● TASK PROMPT: Retype each record exactly; no pictures.

##### DATASET ENTRIES #####

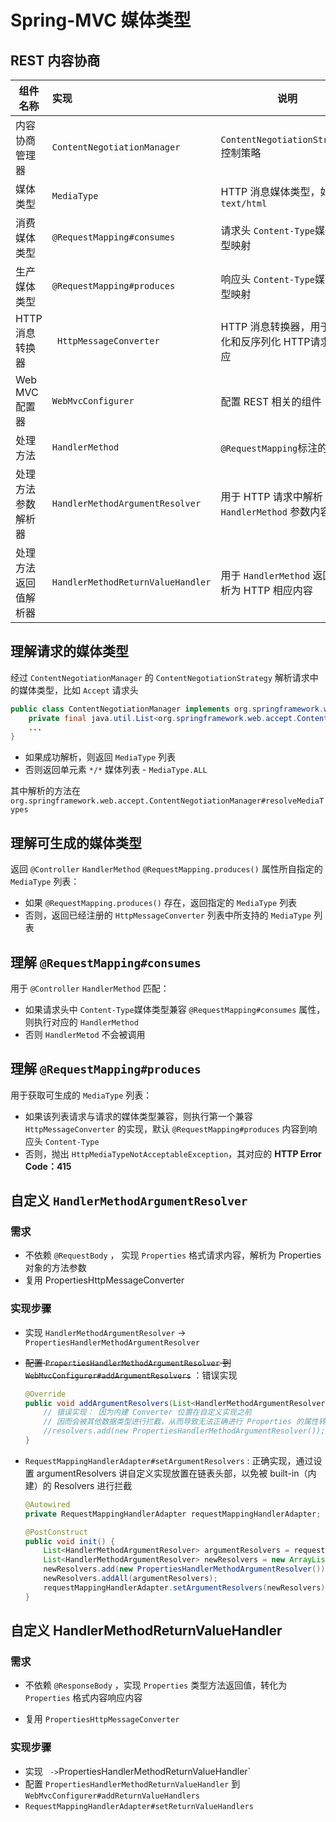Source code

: # Spring-MVC 媒体类型

## REST 内容协商

| 组件名称             | 实现                              | 说明                                                 |
| -------------------- | :-------------------------------- | ---------------------------------------------------- |
| 内容协商管理器       | `ContentNegotiationManager`       | `ContentNegotiationStrategy` 控制策略                |
| 媒体类型             | `MediaType`                       | HTTP 消息媒体类型，如 `text/html`                    |
| 消费媒体类型         | `@RequestMapping#consumes`        | 请求头 `Content-Type`媒体类型映射                    |
| 生产媒体类型         | `@RequestMapping#produces`        | 响应头 `Content-Type`媒体类型映射                    |
| HTTP 消息转换器      | ` HttpMessageConverter`           | HTTP 消息转换器，用于序列化和反序列化 HTTP请求和相应 |
| Web MVC 配置器       | `WebMvcConfigurer`                | 配置 REST 相关的组件                                 |
| 处理方法             | `HandlerMethod`                   | `@RequestMapping`标注的方法                          |
| 处理方法参数解析器   | `HandlerMethodArgumentResolver`   | 用于 HTTP 请求中解析 `HandlerMethod` 参数内容        |
| 处理方法返回值解析器 | `HandlerMethodReturnValueHandler` | 用于 `HandlerMethod` 返回值解析为 HTTP  相应内容     |

  

## 理解请求的媒体类型

经过 `ContentNegotiationManager` 的 `ContentNegotiationStrategy` 解析请求中的媒体类型，比如 `Accept` 请求头

```java
public class ContentNegotiationManager implements org.springframework.web.accept.ContentNegotiationStrategy, org.springframework.web.accept.MediaTypeFileExtensionResolver {
    private final java.util.List<org.springframework.web.accept.ContentNegotiationStrategy> strategies;
    ...
}
```

- 如果成功解析，则返回 `MediaType` 列表
- 否则返回单元素 `*/*` 媒体列表 - `MediaType.ALL`

其中解析的方法在 `org.springframework.web.accept.ContentNegotiationManager#resolveMediaTypes`

## 理解可生成的媒体类型

返回 `@Controller` `HandlerMethod` `@RequestMapping.produces()` 属性所自指定的 `MediaType` 列表：

- 如果 `@RequestMapping.produces()` 存在，返回指定的 `MediaType` 列表
- 否则，返回已经注册的 `HttpMessageConverter` 列表中所支持的 `MediaType` 列表

## 理解 `@RequestMapping#consumes`

用于 `@Controller` `HandlerMethod` 匹配：

- 如果请求头中 `Content-Type`媒体类型兼容 `@RequestMapping#consumes` 属性，则执行对应的  `HandlerMethod`
- 否则 `HandlerMetod` 不会被调用

## 理解 `@RequestMapping#produces`

用于获取可生成的 `MediaType` 列表：

- 如果该列表请求与请求的媒体类型兼容，则执行第一个兼容 `HttpMessageConverter` 的实现，默认 `@RequestMapping#produces` 内容到响应头 `Content-Type`
- 否则，抛出 `HttpMediaTypeNotAcceptableException`，其对应的 **HTTP Error Code：415**

## 自定义 `HandlerMethodArgumentResolver`

### 需求

- 不依赖 `@RequestBody` ， 实现  `Properties` 格式请求内容，解析为  Properties 对象的方法参数
- 复用 PropertiesHttpMessageConverter

### 实现步骤

- 实现 `HandlerMethodArgumentResolver` ->  `PropertiesHandlerMethodArgumentResolver`

- ~~配置  `PropertiesHandlerMethodArgumentResolver` 到  `WebMvcConfigurer#addArgumentResolvers`~~ ：错误实现

  ```java
  @Override
  public void addArgumentResolvers(List<HandlerMethodArgumentResolver> resolvers) {
      // 错误实现： 因为内建 Converter 位置在自定义实现之前
      // 因而会被其他数据类型进行拦截，从而导致无法正确进行 Properties 的属性转换
      //resolvers.add(new PropertiesHandlerMethodArgumentResolver());
  }
  ```

- `RequestMappingHandlerAdapter#setArgumentResolvers` : 正确实现，通过设置 argumentResolvers 讲自定义实现放置在链表头部，以免被 built-in（内建）的 Resolvers 进行拦截

  ```java
  @Autowired
  private RequestMappingHandlerAdapter requestMappingHandlerAdapter;
  
  @PostConstruct
  public void init() {
      List<HandlerMethodArgumentResolver> argumentResolvers = requestMappingHandlerAdapter.getArgumentResolvers();
      List<HandlerMethodArgumentResolver> newResolvers = new ArrayList<>(argumentResolvers.size() + 1);
      newResolvers.add(new PropertiesHandlerMethodArgumentResolver());
      newResolvers.addAll(argumentResolvers);
      requestMappingHandlerAdapter.setArgumentResolvers(newResolvers);
  }
  ```

## 自定义 HandlerMethodReturnValueHandler

### 需求

- 不依赖  `@ResponseBody` ，实现  `Properties` 类型方法返回值，转化为  `Properties` 格式内容响应内容

- 复用 `PropertiesHttpMessageConverter`

### 实现步骤

- 实现 `	-> `PropertiesHandlerMethodReturnValueHandler`
- 配置  `PropertiesHandlerMethodReturnValueHandler` 到  `WebMvcConfigurer#addReturnValueHandlers`
- `RequestMappingHandlerAdapter#setReturnValueHandlers`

#####

● RESPONSE AREA:
Source code

: # Spring-MVC 媒体类型

## REST 内容协商

| 组件名称             | 实现                              | 说明                                                 |
| -------------------- | :-------------------------------- | ---------------------------------------------------- |
| 内容协商管理器       | `ContentNegotiationManager`       | `ContentNegotiationStrategy` 控制策略                |
| 媒体类型             | `MediaType`                       | HTTP 消息媒体类型，如 `text/html`                    |
| 消费媒体类型         | `@RequestMapping#consumes`        | 请求头 `Content-Type`媒体类型映射                    |
| 生产媒体类型         | `@RequestMapping#produces`        | 响应头 `Content-Type`媒体类型映射                    |
| HTTP 消息转换器      | ` HttpMessageConverter`           | HTTP 消息转换器，用于序列化和反序列化 HTTP请求和相应 |
| Web MVC 配置器       | `WebMvcConfigurer`                | 配置 REST 相关的组件                                 |
| 处理方法             | `HandlerMethod`                   | `@RequestMapping`标注的方法                          |
| 处理方法参数解析器   | `HandlerMethodArgumentResolver`   | 用于 HTTP 请求中解析 `HandlerMethod` 参数内容        |
| 处理方法返回值解析器 | `HandlerMethodReturnValueHandler` | 用于 `HandlerMethod` 返回值解析为 HTTP  相应内容     |

  

## 理解请求的媒体类型

经过 `ContentNegotiationManager` 的 `ContentNegotiationStrategy` 解析请求中的媒体类型，比如 `Accept` 请求头

```java
public class ContentNegotiationManager implements org.springframework.web.accept.ContentNegotiationStrategy, org.springframework.web.accept.MediaTypeFileExtensionResolver {
    private final java.util.List<org.springframework.web.accept.ContentNegotiationStrategy> strategies;
    ...
}
```

- 如果成功解析，则返回 `MediaType` 列表
- 否则返回单元素 `*/*` 媒体列表 - `MediaType.ALL`

其中解析的方法在 `org.springframework.web.accept.ContentNegotiationManager#resolveMediaTypes`

## 理解可生成的媒体类型

返回 `@Controller` `HandlerMethod` `@RequestMapping.produces()` 属性所自指定的 `MediaType` 列表：

- 如果 `@RequestMapping.produces()` 存在，返回指定的 `MediaType` 列表
- 否则，返回已经注册的 `HttpMessageConverter` 列表中所支持的 `MediaType` 列表

## 理解 `@RequestMapping#consumes`

用于 `@Controller` `HandlerMethod` 匹配：

- 如果请求头中 `Content-Type`媒体类型兼容 `@RequestMapping#consumes` 属性，则执行对应的  `HandlerMethod`
- 否则 `HandlerMetod` 不会被调用

## 理解 `@RequestMapping#produces`

用于获取可生成的 `MediaType` 列表：

- 如果该列表请求与请求的媒体类型兼容，则执行第一个兼容 `HttpMessageConverter` 的实现，默认 `@RequestMapping#produces` 内容到响应头 `Content-Type`
- 否则，抛出 `HttpMediaTypeNotAcceptableException`，其对应的 **HTTP Error Code：415**

## 自定义 `HandlerMethodArgumentResolver`

### 需求

- 不依赖 `@RequestBody` ， 实现  `Properties` 格式请求内容，解析为  Properties 对象的方法参数
- 复用 PropertiesHttpMessageConverter

### 实现步骤

- 实现 `HandlerMethodArgumentResolver` ->  `PropertiesHandlerMethodArgumentResolver`

- ~~配置  `PropertiesHandlerMethodArgumentResolver` 到  `WebMvcConfigurer#addArgumentResolvers`~~ ：错误实现

  ```java
  @Override
  public void addArgumentResolvers(List<HandlerMethodArgumentResolver> resolvers) {
      // 错误实现： 因为内建 Converter 位置在自定义实现之前
      // 因而会被其他数据类型进行拦截，从而导致无法正确进行 Properties 的属性转换
      //resolvers.add(new PropertiesHandlerMethodArgumentResolver());
  }
  ```

- `RequestMappingHandlerAdapter#setArgumentResolvers` : 正确实现，通过设置 argumentResolvers 讲自定义实现放置在链表头部，以免被 built-in（内建）的 Resolvers 进行拦截

  ```java
  @Autowired
  private RequestMappingHandlerAdapter requestMappingHandlerAdapter;
  
  @PostConstruct
  public void init() {
      List<HandlerMethodArgumentResolver> argumentResolvers = requestMappingHandlerAdapter.getArgumentResolvers();
      List<HandlerMethodArgumentResolver> newResolvers = new ArrayList<>(argumentResolvers.size() + 1);
      newResolvers.add(new PropertiesHandlerMethodArgumentResolver());
      newResolvers.addAll(argumentResolvers);
      requestMappingHandlerAdapter.setArgumentResolvers(newResolvers);
  }
  ```

## 自定义 HandlerMethodReturnValueHandler

### 需求

- 不依赖  `@ResponseBody` ，实现  `Properties` 类型方法返回值，转化为  `Properties` 格式内容响应内容

- 复用 `PropertiesHttpMessageConverter`

### 实现步骤

- 实现 `	-> `PropertiesHandlerMethodReturnValueHandler`
- 配置  `PropertiesHandlerMethodReturnValueHandler` 到  `WebMvcConfigurer#addReturnValueHandlers`
- `RequestMappingHandlerAdapter#setReturnValueHandlers`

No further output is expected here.